I introduced sippy cups with breast milk when they were around 5 months old, as they would no longer drink from a bottle. While they wouldn’t take a lot from the sippy, they would take some which allowed me to leave them for short periods of time without worrying if they were hungry. My kids continued to get most of their calories from breast milk until they were about 13 months old; they loved to breastfeed. We offered them a wide variety of foods that they enjoyed, but they didn’t like anything as much as my milk. I had people asking me often when I planned on weaning them, however I had no plans to wean. The girls were happy nursing, and I was happy to nurse them.
We had changed pediatricians by this time.

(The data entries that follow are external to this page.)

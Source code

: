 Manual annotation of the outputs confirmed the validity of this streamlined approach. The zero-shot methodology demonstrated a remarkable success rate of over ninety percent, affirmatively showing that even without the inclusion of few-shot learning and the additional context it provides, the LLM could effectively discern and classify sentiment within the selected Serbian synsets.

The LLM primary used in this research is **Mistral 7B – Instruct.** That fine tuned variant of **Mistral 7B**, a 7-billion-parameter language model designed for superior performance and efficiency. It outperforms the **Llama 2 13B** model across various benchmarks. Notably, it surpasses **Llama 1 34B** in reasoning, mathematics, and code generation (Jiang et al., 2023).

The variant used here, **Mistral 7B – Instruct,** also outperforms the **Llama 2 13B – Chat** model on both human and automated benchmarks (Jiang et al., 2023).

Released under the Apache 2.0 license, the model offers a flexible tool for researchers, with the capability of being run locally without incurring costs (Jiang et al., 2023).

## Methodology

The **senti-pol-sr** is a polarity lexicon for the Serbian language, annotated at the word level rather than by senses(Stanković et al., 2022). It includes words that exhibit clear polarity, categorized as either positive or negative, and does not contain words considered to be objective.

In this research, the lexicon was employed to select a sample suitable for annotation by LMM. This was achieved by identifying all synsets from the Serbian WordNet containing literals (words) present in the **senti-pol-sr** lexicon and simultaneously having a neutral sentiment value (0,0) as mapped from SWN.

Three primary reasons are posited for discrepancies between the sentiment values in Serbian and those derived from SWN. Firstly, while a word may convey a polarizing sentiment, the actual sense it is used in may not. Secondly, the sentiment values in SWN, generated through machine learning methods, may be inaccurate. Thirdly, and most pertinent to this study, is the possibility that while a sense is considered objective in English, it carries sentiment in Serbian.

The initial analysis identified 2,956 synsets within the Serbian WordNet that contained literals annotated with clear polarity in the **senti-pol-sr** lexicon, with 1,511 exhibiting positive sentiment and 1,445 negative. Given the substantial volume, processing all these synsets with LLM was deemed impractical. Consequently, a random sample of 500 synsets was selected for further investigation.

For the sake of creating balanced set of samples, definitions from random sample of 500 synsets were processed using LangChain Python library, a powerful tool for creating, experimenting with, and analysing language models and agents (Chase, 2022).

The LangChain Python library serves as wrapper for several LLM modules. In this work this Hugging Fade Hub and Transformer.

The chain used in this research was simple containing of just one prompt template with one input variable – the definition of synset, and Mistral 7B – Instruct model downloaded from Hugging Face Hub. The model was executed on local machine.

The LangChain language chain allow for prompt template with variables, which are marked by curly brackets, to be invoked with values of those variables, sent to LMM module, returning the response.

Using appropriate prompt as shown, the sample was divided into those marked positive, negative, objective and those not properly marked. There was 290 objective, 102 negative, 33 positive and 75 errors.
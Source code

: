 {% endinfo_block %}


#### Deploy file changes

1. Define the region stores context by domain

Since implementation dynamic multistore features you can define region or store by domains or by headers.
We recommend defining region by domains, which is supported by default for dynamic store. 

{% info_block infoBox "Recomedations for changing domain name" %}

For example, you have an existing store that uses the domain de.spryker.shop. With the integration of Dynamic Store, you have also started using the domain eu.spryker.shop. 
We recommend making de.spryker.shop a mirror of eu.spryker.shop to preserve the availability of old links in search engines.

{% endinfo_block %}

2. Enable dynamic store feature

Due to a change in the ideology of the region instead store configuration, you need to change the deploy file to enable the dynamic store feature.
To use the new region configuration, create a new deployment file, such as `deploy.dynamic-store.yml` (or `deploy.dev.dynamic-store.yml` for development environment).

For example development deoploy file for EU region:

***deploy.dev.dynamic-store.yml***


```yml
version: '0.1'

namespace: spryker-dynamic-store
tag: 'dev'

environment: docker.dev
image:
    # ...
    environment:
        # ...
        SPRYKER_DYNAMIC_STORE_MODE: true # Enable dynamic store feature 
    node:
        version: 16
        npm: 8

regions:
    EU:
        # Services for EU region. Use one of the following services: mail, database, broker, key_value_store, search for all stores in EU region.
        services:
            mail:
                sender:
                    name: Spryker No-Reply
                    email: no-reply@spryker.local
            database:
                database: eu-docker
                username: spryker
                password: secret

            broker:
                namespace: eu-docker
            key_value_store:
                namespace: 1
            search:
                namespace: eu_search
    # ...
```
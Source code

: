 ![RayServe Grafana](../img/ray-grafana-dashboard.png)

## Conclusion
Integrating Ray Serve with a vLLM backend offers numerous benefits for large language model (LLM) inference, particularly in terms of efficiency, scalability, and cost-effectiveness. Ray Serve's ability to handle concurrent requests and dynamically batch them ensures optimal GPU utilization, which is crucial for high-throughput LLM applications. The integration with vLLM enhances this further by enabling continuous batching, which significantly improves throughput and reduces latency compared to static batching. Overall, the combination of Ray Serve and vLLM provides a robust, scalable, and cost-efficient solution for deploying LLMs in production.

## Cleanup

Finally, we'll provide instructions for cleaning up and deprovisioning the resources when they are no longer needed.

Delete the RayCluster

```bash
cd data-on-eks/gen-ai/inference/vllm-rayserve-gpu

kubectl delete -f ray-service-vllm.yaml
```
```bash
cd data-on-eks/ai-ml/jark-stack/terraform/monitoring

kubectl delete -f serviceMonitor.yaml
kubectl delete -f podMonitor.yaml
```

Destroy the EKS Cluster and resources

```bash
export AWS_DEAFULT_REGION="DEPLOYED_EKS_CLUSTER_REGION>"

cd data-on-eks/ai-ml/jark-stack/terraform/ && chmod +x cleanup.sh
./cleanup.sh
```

At every appointment she would ask if they were still breastfeeding, as well as if they were sleeping through the night yet. At every appointment I told her no, but instead of making me feel bad, she would ask if I was okay with that, and moved on. She offered encouragement at each appointment after I would tell her that I was okay with them nursing at night and throughout the day. At 16 months, both kids slept through the night for the first time without waking to nurse, and that was the end of our night nursing. I have to admit that by that time I was more than ready to be done with nursing them at night. Letting them decide they were done made it a smooth transition for all of us. The end of our nursing relationship was closer than I thought.
I personally had not decided when I would stop nursing, I was willing to let them self wean as long as I was still happy nursing them. Just before 19 months, both children self weaned, I was sad. I could still hold and cuddle them, but I missed the nursing bond. I missed watching them tease each other as they tandem nursed, I missed their acrobatic moves and most of all, I missed those nursing smiles. While I missed all of that, I would be dishonest if I didn’t also say that I quickly got over my sadness. I still missed parts of nursing bond, but my children and I were able to fill that time with other amazing activities.